Modern browsers do their best to optimize typical use-cases for CSS selectors and .collection li for sure will be handled optimally. You shouldn't worry about CSS selector performance unless you have to provide good performance for very old browsers or hit specific performance problem. Optimize for humans, not for computers.
This is true, actually. They are read from right-to-left. I'm not sure how much extra resources are expended searching this way opposed to the other, though my guess would be the same as yours. It may be worth a benchmark?
It used to be the issue in the "old browsers", modern browsers optimize the css query selectors to a very high extent, so users probably won't see a difference on any real web page / app
Oh...woops. Do you know of any more recent articles? I've been playing by this since I bombed an interview where they asked about CSS performance a few months ago and I had nothing smart to say.
>> but I was heavily chastised by lead the front end dev at my last gig for ever directly applying design styles to tag entities as doing it as above is considered best practice
LIs are generic containers--the only way to narrowly scope LIs is to use hierarchical selectors, which leads location dependency and specificity issues.

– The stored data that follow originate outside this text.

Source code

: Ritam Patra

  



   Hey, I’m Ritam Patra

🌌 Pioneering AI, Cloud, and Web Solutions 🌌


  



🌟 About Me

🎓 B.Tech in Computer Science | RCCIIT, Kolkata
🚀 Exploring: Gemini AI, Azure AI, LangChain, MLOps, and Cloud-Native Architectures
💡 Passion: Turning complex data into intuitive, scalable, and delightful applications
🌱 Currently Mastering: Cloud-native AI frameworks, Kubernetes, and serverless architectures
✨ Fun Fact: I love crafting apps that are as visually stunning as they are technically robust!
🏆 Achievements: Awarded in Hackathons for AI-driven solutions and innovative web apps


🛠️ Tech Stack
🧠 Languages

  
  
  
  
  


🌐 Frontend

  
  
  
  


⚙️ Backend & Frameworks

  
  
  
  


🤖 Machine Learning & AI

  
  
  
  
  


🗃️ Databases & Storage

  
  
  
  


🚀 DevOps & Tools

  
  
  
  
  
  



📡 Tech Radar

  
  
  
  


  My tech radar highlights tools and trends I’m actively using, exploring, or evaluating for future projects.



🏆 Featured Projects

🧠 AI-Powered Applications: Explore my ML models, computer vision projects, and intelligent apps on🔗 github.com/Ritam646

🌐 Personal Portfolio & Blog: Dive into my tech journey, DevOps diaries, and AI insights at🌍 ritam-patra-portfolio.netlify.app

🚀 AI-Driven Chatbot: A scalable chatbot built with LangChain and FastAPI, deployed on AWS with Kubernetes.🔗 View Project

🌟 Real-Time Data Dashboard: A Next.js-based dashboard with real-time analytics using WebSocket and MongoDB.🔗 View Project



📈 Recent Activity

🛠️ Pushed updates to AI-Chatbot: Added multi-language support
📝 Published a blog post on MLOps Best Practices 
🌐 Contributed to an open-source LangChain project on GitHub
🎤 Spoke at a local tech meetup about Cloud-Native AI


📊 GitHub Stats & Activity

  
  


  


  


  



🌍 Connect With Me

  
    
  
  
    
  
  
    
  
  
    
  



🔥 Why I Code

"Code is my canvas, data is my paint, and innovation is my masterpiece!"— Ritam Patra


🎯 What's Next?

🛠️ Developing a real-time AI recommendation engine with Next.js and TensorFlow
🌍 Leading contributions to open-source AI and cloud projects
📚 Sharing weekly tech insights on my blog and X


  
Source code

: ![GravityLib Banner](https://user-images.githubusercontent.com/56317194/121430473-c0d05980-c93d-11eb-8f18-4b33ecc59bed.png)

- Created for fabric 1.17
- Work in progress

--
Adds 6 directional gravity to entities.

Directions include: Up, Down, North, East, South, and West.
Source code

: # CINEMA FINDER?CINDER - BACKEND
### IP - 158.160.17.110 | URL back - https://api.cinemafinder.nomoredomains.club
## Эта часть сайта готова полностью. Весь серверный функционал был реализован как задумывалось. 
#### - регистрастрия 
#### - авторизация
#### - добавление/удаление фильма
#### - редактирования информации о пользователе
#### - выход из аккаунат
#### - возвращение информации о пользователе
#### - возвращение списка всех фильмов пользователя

The class name creates a scope and you need to apply that to decedent components to enforce the scope. It's DRY within the naming convention, which doesn't mix element selectors with class selectors (or at least rarely).
LIs are actually kinda special. It's incredibly difficult to create your own LI in, say, web components because of their specialness (at least I've never seen it work in all browsers though there are probably some crazy hacks to get it there (or at least close enough)).
> which leads location dependency and specificity issues
You have a list of a specific type so you put a class on it. Why would that specific type of list now contain items that can be used in multiple places versus in that specific list and why would they ever be moved from that specific type of list? I don't really understand the issue you're trying to convey.
I've come to expect people who criticize others using "best practice" as their "source" are themselves not very good at what they do and are just cargo-culting ideas without any real understanding in underlying principles.
Using element names instead of class names can be problematic. In some frameworks you may need to use a different element or an element that wraps another element to achieve certain functionality.
Some use generic names like "button large" as class names, but, again in my personal experience, it often causes problems. You might have other elements that need to be "large" and may need to be inside a button - but which "large" do you mean.
So to keep things predictable, I've adopted the following practices:
- Always namespace components.
- Always ensure that selectors work even if the child has a wrapper around it.
- Whenever possible use classnames instead of element names.
And to ensure I don't get tendonitis (not sure if everyone agrees with this):
- If possible provide a shorthand for at least the most used components (i.e. "col"/"col-i" for "collection"/"collection-item"
Many comments here use the phrase "best practices" as a means to shut down opposing opinions or practices. That feels very wrong to me.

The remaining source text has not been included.